(Work required): Filter the records for "Brainfuck" and keep each line that has it.

Document images with source code
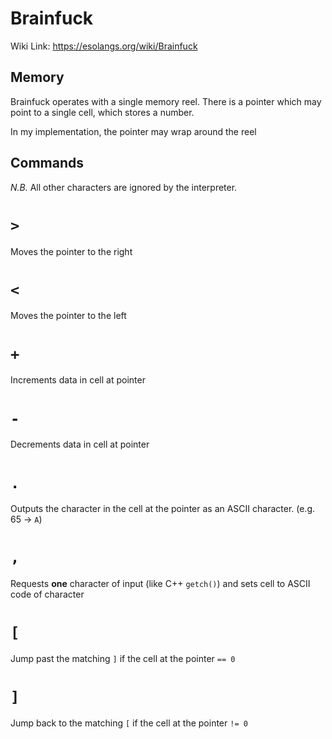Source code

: # Brainfuck
Wiki Link: https://esolangs.org/wiki/Brainfuck

## Memory
Brainfuck operates with a single memory reel. There is a pointer which may point to a single cell, which stores a number.

In my implementation, the pointer may wrap around the reel

## Commands
*N.B.* All other characters are ignored by the interpreter.

# `>`
Moves the pointer to the right

# `<`
Moves the pointer to the left

# `+`
Increments data in cell at pointer

# `-`
Decrements data in cell at pointer

# `.`
Outputs the character in the cell at the pointer as an ASCII character. (e.g. 65 -> `A`)

# `,`
Requests **one** character of input (like C++ `getch()`) and sets cell to ASCII code of character

# `[`
Jump past the matching `]` if the cell at the pointer `== 0`

# `]`
Jump back to the matching `[` if the cell at the pointer `!= 0`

(Response box):
: # Brainfuck
Wiki Link: https://esolangs.org/wiki/Brainfuck
Brainfuck operates with a single memory reel. There is a pointer which may point to a single cell, which stores a number.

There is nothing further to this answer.